Valda contempló la pintura durante largos minutos. Quizás el artista había sido bueno o quizá no; él no entendía de esas cosas y le interesaban menos aun. El pintor, sin embargo, había plasmado de manera correcta las armas y armaduras de los guardias, y la cuerda y el cadalso parecían reales. De eso sí entendía.

—Estoy dispuesto a escuchar —dijo finalmente.

—Entonces hablaremos, hijo mío. Después, donde haya menos ojos que vean y oídos que escuchen. Que la Luz os ilumine, hijo mío.

Asunawa se alejó sin añadir nada más, con la blanca capa ondeando levemente a su espalda y las botas resonando en el suelo como si el hombre estuviese intentando hincar cada paso en las losas de piedra. Algunos Hijos hacían profundas reverencias a su paso.

Desde una estrecha ventana a bastante altura sobre el patio, Niall vio desmontar a Valda y hablar con el joven Bornhald para, acto seguido, alejarse con aire furioso. Valda estaba siempre enfurecido. Si hubiese habido alguna forma de traer a los Hijos de Tar Valon y dejar a Valda allí, Niall no habría dudado un instante en aprovecharla. El hombre era un comandante de campaña bastante bueno, pero estaba más capacitado para levantar a la chusma. Su idea de la táctica era lanzarse a la carga, y la de la estrategia… lanzarse a la carga.

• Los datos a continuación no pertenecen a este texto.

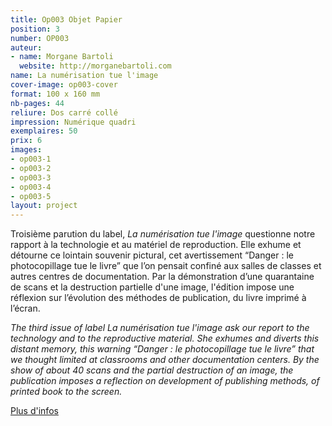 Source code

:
 ```yaml
---
title: Op003 Objet Papier
position: 3
number: OP003
auteur:
- name: Morgane Bartoli
  website: http://morganebartoli.com
name: La numérisation tue l'image
cover-image: op003-cover
format: 100 x 160 mm
nb-pages: 44
reliure: Dos carré collé
impression: Numérique quadri
exemplaires: 50
prix: 6
images:
- op003-1
- op003-2
- op003-3
- op003-4
- op003-5
layout: project
---
```


Troisième parution du label, *La numérisation tue l'image* questionne notre rapport à la technologie et au matériel de reproduction. Elle exhume et détourne ce lointain souvenir pictural, cet avertissement “Danger : le photocopillage tue le livre” que l’on pensait confiné aux salles de classes et autres centres de documentation. Par la démonstration d’une quarantaine de scans et la destruction partielle d'une image, l'édition impose une réflexion sur l’évolution des méthodes de publication, du livre imprimé à l’écran.

*The third issue of label La numérisation tue l'image ask our report to the technology and to the reproductive material. She exhumes and diverts this distant memory, this warning “Danger : le photocopillage tue le livre” that we thought limited at classrooms and other documentation centers. By the show of about 40 scans and the partial destruction of an image, the publication imposes a reflection on development of publishing methods, of printed book to the screen.*

[Plus d'infos](http://ppdo.fr/2017/05/14/objet-papier-trois.html) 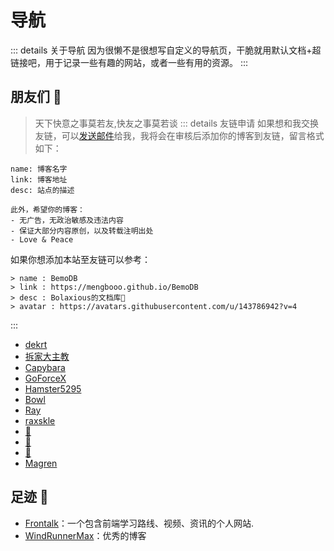 # 导航

::: details 关于导航
因为很懒不是很想写自定义的导航页，干脆就用默认文档+超链接吧，用于记录一些有趣的网站，或者一些有用的资源。
:::

## 朋友们 🤗
> 天下快意之事莫若友,快友之事莫若谈
::: details 友链申请
如果想和我交换友链，可以<a href="mailto:bolaxious@163.com">发送邮件</a>给我，我将会在审核后添加你的博客到友链，留言格式如下：
``` 申请格式
name: 博客名字
link: 博客地址
desc: 站点的描述

此外，希望你的博客：
- 无广告，无政治敏感及违法内容
- 保证大部分内容原创，以及转载注明出处
- Love & Peace
```
如果你想添加本站至友链可以参考：
``` 本站信息
> name : BemoDB
> link : https://mengbooo.github.io/BemoDB
> desc : Bolaxious的文档库🥰
> avatar : https://avatars.githubusercontent.com/u/143786942?v=4
```

::: 

- [dekrt](https://dekrt.cn/)
- [拆家大主教](https://buuug.top/)
- [Capybara](https://github.com/wangyinyuan)
- [GoForceX](https://goforcex.top/)
- [Hamster5295](https://hamster5295.github.io/)
- [Bowl](https://bowl23.github.io/)
- [Ray](https://github.com/realRayyy)
- [raxskle](https://blog.raxskle.fun)
- [🍊](https://github.com/yqcjq)
- [🌋](https://github.com/jingyuhhh)
- [🥟](https://www.mcjiaozi.com)
- [Magren](https://magren.cc)

## 足迹 🥰

- [Frontalk](https://front-talk.com/)：一个包含前端学习路线、视频、资讯的个人网站.
- [WindRunnerMax](https://blog.touchczy.top/#/)：优秀的博客
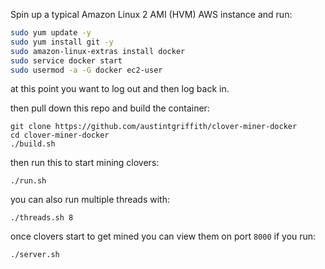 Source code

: 
Spin up a typical Amazon Linux 2 AMI (HVM) AWS instance and run:

```bash
sudo yum update -y
sudo yum install git -y
sudo amazon-linux-extras install docker
sudo service docker start
sudo usermod -a -G docker ec2-user
```
at this point you want to log out and then log back in.

then pull down this repo and build the container:
```
git clone https://github.com/austintgriffith/clover-miner-docker
cd clover-miner-docker
./build.sh
```

then run this to start mining clovers:
```
./run.sh
```

you can also run multiple threads with:
```
./threads.sh 8
```

once clovers start to get mined you can view them on port `8000` if you run:
```
./server.sh
```
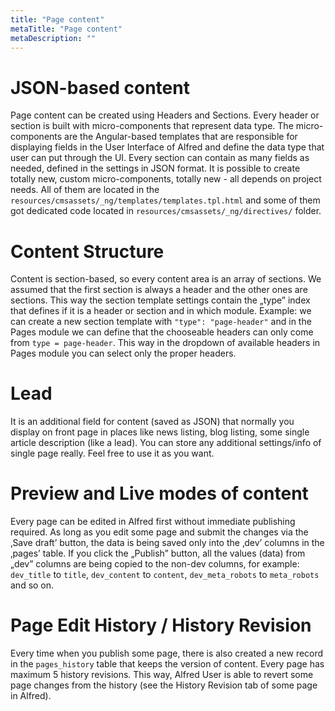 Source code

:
 ```yaml
---
title: "Page content"
metaTitle: "Page content"
metaDescription: ""
---
```


# JSON-based content
Page content can be created using Headers and Sections. Every header or section is built with micro-components that represent data type. The micro-components are the Angular-based templates that are responsible for displaying fields in the User Interface of Alfred and define the data type that user can put through the UI. Every section can contain as many fields as needed, defined in the settings in JSON format. It is possible to create totally new, custom micro-components, totally new - all depends on project needs. All of them are located in the `resources/cmsassets/_ng/templates/templates.tpl.html` and some of them got dedicated code located in `resources/cmsassets/_ng/directives/` folder.

# Content Structure
Content is section-based, so every content area is an array of sections. We assumed that the first section is always a header and the other ones are sections. This way the section template settings contain the „type” index that defines if it is a header or section and in which module. Example: we can create a new section template with `"type": "page-header"` and in the Pages module we can define that the chooseable headers can only come from `type = page-header`. This way in the dropdown of available headers in Pages module you can select only the proper headers.

# Lead
It is an additional field for content (saved as JSON) that normally you display on front page in places like news listing, blog listing, some single article description (like a lead). You can store any additional settings/info of single page really. Feel free to use it as you want.

# Preview and Live modes of content
Every page can be edited in Alfred first without immediate publishing required. As long as you edit some page and submit the changes via the ‚Save draft’ button, the data is being saved only into the ‚dev’ columns in the ‚pages’ table. If you click the „Publish” button, all the values (data) from „dev” columns are being copied to the non-dev columns, for example: `dev_title` to `title`, `dev_content` to `content`, `dev_meta_robots` to `meta_robots` and so on.

# Page Edit History / History Revision
Every time when you publish some page, there is also created a new record in the `pages_history` table that keeps the version of content. Every page has maximum 5 history revisions. This way, Alfred User is able to revert some page changes from the history (see the History Revision tab of some page in Alfred).

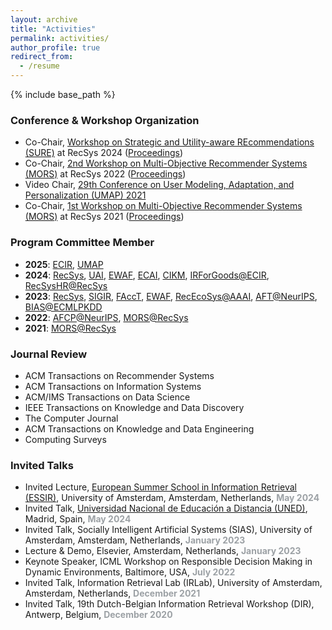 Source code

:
 ```yaml
---
layout: archive
title: "Activities"
permalink: activities/
author_profile: true
redirect_from:
  - /resume
---
```


{% include base_path %}

### Conference & Workshop Organization

<!-- * <span style='color:rgb(156,161,165);font-weight: bold;'>September 2024:</span> Co-Chair, Workshop on Strategic and Utility-aware REcommendations (SURE) at RecSys 2024 -->
* Co-Chair, [Workshop on Strategic and Utility-aware REcommendations (SURE)](https://sites.google.com/view/sure-2024/home) at RecSys 2024 ([Proceedings](https://ceur-ws.org/Vol-3873/))
* Co-Chair, [2nd Workshop on Multi-Objective Recommender Systems (MORS)](https://recsys.acm.org/recsys22/mors/) at RecSys 2022 ([Proceedings](https://ceur-ws.org/Vol-3268/))
* Video Chair, [29th Conference on User Modeling, Adaptation, and Personalization (UMAP) 2021](https://www.um.org/umap2021/)
* Co-Chair, [1st Workshop on Multi-Objective Recommender Systems (MORS)](https://recsys.acm.org/recsys21/mors/) at RecSys 2021 ([Proceedings](https://ceur-ws.org/Vol-2959/))

### Program Committee Member
* **2025**: [ECIR](https://ecir2025.eu/), [UMAP](https://www.um.org/umap2025/)
* **2024**: [RecSys](https://recsys.acm.org/recsys24/), [UAI](https://www.auai.org/uai2024/), [EWAF](https://2024.ewaf.org/), [ECAI](https://www.ecai2024.eu/), [CIKM](https://cikm2024.org/), [IRForGoods@ECIR](https://www.ecir2024.org/2023/07/24/call-for-ir-for-good-papers/), [RecSysHR@RecSys](https://recsyshr.aau.dk/)
* **2023**: [RecSys](https://recsys.acm.org/recsys23/), [SIGIR](https://sigir.org/sigir2023/), [FAccT](https://facctconference.org/2023/), [EWAF](https://sites.google.com/view/ewaf23), [RecEcoSys@AAAI](https://sites.google.com/view/recommender-ecosystems/home), [AFT@NeurIPS](https://www.afciworkshop.org/aft2023), [BIAS@ECMLPKDD](https://sites.google.com/view/bias2023/)
* **2022**: [AFCP@NeurIPS](https://www.afciworkshop.org/afcp2022), [MORS@RecSys](https://recsys.acm.org/recsys22/mors/)
* **2021**: [MORS@RecSys](https://recsys.acm.org/recsys21/mors/)

<!-- * ACM Conference on Recommender Systems (RecSys): 2023, 2024
* Internation Conference on Research and Development in Information Retrieval (SIGIR): 2023, 2024
* European Conference on Information Retrieval (ECIR): 2024
* Conference on Uncertainty in Artificial Intelligence (UAI): 2024
* European Conference on Artificial Intelligence (ECAI): 2024
* ACM Conference on Fairness, Accountability, and Transparency (FAccT): 2023
* Workshop on Bias and Fairness in Artificial Intelligence at ECMLPKDD: 2021, 2023
* European Workshop on Algorithmic Fairness (EWAF): 2023
* Workshop on Algorithmic Fairness through the Lens of Time at NeurIPS, 2023
* Workshop on Algorithmic Fairness through the Lens of Causality and Provacy at NeurIPS, 2022 
* Workshop on Multi-Objective Recommender Systems at RecSys, 2021  -->

### Journal Review
* ACM Transactions on Recommender Systems
* ACM Transactions on Information Systems
* ACM/IMS Transactions on Data Science
* IEEE Transactions on Knowledge and Data Discovery
* The Computer Journal
* ACM Transactions on Knowledge and Data Engineering
* Computing Surveys

### Invited Talks
* Invited Lecture, [European Summer School in Information Retrieval (ESSIR)](https://2024.essir.eu/), University of Amsterdam, Amsterdam, Netherlands, <span style='color:rgb(156,161,165);font-weight: bold;'>May 2024</span>
* Invited Talk, [Universidad Nacional de Educación a Distancia (UNED)](https://www.uned.es/universidad/inicio/en/), Madrid, Spain, <span style='color:rgb(156,161,165);font-weight: bold;'>May 2024</span>
* Invited Talk, Socially Intelligent Artificial Systems (SIAS), University of Amsterdam, Amsterdam, Netherlands, <span style='color:rgb(156,161,165);font-weight: bold;'>January 2023</span>
* Lecture & Demo, Elsevier, Amsterdam, Netherlands, <span style='color:rgb(156,161,165);font-weight: bold;'>January 2023</span>
* Keynote Speaker, ICML Workshop on Responsible Decision Making in Dynamic Environments, Baltimore, USA, <span style='color:rgb(156,161,165);font-weight: bold;'>July 2022</span>
* Invited Talk, Information Retrieval Lab (IRLab), University of Amsterdam, Amsterdam, Netherlands, <span style='color:rgb(156,161,165);font-weight: bold;'>December 2021</span>
* Invited Talk, 19th Dutch-Belgian Information Retrieval Workshop (DIR), Antwerp, Belgium, <span style='color:rgb(156,161,165);font-weight: bold;'>December 2020</span>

Niall sacudió la cabeza y se encaminó hacia su sala de audiencias. Tenía cosas más importantes de las que preocuparse que de Valda. Morgase seguía resistiéndose como un ejército en terreno elevado con provisiones de agua y la moral muy alta. Se negaba a admitir que defendía un valle sin salida, y que era su enemigo el que ocupaba el terreno alto.

Balwer se levantó de la mesa cuando Niall entró en la antesala.

—Omerna estuvo aquí, milord. Dejó esto para vos. —Balwer tocó un montón de papeles atados con una cinta roja que había sobre la mesa—. Y esto. —Sus finos labios se apretaron al sacar un pequeño tubo de hueso que guardaba en un bolsillo.